In order to get the second property, you want to do a lot of aliasing and syntactic sugar, and just giving names to things for human readability...

There's no right way to use the language, but as more people use it (and want to be able to read and use each other's code), certain idioms and patterns become more common, like the naming conventions in Mathlib, etc...

Kyle Miller (Jul 04 2024 at 17:14):

I'm not sure #reduce add5 is very informative (and it's a bit misleading) — that's unfolding all definitions, including natural number addition. It's also simplifying away the match beyond what you might expect due to eta for structures.

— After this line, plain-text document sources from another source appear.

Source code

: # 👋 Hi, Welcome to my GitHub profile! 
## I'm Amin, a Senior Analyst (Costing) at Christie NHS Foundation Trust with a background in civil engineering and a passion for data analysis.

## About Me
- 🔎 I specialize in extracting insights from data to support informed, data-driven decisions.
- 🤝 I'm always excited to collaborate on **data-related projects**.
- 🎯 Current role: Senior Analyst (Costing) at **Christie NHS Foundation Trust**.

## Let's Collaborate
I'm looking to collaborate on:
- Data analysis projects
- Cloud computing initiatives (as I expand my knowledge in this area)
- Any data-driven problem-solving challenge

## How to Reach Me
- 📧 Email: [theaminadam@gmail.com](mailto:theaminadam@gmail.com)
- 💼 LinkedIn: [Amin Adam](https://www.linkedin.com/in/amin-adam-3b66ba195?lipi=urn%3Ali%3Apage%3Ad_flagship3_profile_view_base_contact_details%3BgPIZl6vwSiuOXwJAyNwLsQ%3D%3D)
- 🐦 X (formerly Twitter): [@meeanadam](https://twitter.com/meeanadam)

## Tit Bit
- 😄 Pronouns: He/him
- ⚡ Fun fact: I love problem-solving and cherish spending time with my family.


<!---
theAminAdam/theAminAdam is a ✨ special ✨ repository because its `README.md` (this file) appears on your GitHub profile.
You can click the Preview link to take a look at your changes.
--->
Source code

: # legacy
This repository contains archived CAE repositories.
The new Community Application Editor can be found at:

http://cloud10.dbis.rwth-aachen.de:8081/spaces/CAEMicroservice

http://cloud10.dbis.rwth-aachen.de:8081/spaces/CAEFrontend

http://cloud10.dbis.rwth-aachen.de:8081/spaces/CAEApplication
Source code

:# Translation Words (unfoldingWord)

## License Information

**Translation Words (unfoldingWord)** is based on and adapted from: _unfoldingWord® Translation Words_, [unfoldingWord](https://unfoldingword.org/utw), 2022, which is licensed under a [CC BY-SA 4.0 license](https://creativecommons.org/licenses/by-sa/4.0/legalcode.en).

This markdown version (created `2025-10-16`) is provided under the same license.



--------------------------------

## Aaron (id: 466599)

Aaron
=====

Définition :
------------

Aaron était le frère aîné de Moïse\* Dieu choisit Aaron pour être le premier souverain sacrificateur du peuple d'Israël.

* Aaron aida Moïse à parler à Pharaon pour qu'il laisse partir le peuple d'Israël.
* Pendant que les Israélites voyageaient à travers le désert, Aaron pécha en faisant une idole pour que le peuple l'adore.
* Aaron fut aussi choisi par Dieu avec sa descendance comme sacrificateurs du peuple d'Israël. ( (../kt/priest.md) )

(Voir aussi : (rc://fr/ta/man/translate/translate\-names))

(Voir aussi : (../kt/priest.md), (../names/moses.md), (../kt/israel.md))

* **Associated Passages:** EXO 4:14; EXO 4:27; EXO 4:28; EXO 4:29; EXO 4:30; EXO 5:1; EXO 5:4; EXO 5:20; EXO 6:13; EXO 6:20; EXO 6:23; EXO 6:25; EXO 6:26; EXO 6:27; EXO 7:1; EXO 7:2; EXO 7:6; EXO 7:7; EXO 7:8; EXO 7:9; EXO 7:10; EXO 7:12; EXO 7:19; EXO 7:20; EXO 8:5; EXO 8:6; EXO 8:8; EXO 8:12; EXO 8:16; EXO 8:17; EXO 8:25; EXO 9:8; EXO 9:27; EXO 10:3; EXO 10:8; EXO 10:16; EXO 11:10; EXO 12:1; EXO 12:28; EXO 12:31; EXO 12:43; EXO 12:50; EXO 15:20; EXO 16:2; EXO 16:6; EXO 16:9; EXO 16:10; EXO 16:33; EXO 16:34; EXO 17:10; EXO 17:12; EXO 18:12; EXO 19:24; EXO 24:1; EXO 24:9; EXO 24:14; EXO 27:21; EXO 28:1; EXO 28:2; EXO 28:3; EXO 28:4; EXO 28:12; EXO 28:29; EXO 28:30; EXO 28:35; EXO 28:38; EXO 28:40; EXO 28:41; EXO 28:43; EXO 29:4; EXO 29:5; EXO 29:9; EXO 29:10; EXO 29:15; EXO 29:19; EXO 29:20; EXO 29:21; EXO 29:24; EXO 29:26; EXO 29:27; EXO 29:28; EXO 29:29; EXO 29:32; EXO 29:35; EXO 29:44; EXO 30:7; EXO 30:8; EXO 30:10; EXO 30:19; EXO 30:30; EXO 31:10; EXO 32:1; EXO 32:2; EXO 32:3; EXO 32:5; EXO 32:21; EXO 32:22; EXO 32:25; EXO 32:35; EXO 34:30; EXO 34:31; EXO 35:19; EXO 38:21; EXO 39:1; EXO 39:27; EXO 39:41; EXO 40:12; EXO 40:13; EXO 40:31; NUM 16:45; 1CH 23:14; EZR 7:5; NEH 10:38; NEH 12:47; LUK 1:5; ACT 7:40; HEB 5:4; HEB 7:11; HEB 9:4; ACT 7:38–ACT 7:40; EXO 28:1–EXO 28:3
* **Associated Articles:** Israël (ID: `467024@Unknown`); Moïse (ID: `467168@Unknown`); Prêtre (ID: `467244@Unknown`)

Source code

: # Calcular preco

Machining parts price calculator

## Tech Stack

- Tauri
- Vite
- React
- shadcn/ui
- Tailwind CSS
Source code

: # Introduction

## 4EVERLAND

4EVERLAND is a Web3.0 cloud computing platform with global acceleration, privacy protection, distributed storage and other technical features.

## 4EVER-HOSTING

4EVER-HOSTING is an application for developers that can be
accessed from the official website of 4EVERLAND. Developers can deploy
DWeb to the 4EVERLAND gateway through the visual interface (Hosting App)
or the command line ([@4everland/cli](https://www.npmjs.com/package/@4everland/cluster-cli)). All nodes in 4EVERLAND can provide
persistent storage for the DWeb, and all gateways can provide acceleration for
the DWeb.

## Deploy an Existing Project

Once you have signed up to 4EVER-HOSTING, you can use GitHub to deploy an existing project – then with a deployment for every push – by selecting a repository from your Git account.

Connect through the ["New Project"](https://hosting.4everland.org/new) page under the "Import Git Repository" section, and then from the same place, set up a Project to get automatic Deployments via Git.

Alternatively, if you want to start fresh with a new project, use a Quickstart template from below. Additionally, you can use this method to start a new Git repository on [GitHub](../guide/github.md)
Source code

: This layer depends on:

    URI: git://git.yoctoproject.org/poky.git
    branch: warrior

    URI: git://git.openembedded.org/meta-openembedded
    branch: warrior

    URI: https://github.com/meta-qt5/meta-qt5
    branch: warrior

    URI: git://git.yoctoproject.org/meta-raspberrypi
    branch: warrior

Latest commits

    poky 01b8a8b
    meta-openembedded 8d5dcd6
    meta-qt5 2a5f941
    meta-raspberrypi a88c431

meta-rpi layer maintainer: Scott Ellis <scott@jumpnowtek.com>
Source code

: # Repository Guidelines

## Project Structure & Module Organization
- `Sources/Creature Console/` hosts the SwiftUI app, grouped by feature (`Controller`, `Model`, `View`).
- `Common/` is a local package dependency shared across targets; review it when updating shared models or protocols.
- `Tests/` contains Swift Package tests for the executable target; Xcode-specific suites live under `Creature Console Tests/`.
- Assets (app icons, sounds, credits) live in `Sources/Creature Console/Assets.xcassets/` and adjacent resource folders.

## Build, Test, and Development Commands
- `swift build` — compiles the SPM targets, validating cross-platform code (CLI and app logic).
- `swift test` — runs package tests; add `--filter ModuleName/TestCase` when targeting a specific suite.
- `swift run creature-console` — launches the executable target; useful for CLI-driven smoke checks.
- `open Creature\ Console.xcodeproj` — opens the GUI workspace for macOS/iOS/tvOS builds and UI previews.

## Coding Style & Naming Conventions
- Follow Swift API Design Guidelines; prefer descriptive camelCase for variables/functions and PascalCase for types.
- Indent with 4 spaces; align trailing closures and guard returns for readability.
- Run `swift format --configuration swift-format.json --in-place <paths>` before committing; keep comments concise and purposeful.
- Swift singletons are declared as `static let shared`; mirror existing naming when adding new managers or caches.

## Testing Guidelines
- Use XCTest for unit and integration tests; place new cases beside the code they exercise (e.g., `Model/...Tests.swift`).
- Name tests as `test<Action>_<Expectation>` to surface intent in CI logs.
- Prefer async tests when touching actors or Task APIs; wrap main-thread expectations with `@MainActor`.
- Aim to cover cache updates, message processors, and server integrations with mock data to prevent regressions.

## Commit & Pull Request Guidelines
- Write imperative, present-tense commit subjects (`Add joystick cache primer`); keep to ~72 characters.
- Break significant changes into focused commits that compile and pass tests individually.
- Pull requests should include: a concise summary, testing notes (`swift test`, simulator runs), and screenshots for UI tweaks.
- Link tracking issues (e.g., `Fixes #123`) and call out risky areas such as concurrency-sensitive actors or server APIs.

Kyle Miller (Jul 04 2024 at 17:18):

Here's add5 at essentially the lowest levels:

def add5' : OrderedPair ℕ → OrderedPair ℕ → OrderedPair ℕ :=
  fun p q ↦
    OrderedPair.casesOn p fun px py ↦ OrderedPair.casesOn q fun qx qy ↦
      { x := px + qx, y := py + qy }

Kyle Miller (Jul 04 2024 at 17:19):

If you object to notation, then here's the interpretation of that notation:

def add5' : OrderedPair ℕ → OrderedPair ℕ → OrderedPair ℕ :=
  fun p q ↦
    OrderedPair.casesOn p fun px py ↦ OrderedPair.casesOn q fun qx qy ↦
      OrderedPair.mk (HAdd.hAdd px qx) (HAdd.hAdd py qy)

Michal Wallace (tangentstorm) (Jul 04 2024 at 17:19):

Right. It's not informative at all... But that's the level you want the core verifier to work at to make it as likely as possible that you can trust it.

Kyle Miller (Jul 04 2024 at 17:20):

No, I mean it's misleading to say that this is what you're "actually" dealing with. (Modified my message)

Kyle Miller (Jul 04 2024 at 17:22):

The problem is that #reduce is causing a large number of rules for definitional equality to be applied, giving a term that defeq but not very related anymore. What I wrote for add5' is the actual interpretation of add5 after unfolding an auxiliary definition created during elaboration.

Kyle Miller (Jul 04 2024 at 17:23):

One reason I'm pushing back on this because #reduce makes the terms that give a "!!" impression, but it's not hard to imagine writing this casesOn expression by hand. You can even see the correspondence that pattern matching is being turned into these casesOn expressions.

Last updated: May 02 2025 at 03:31 UTC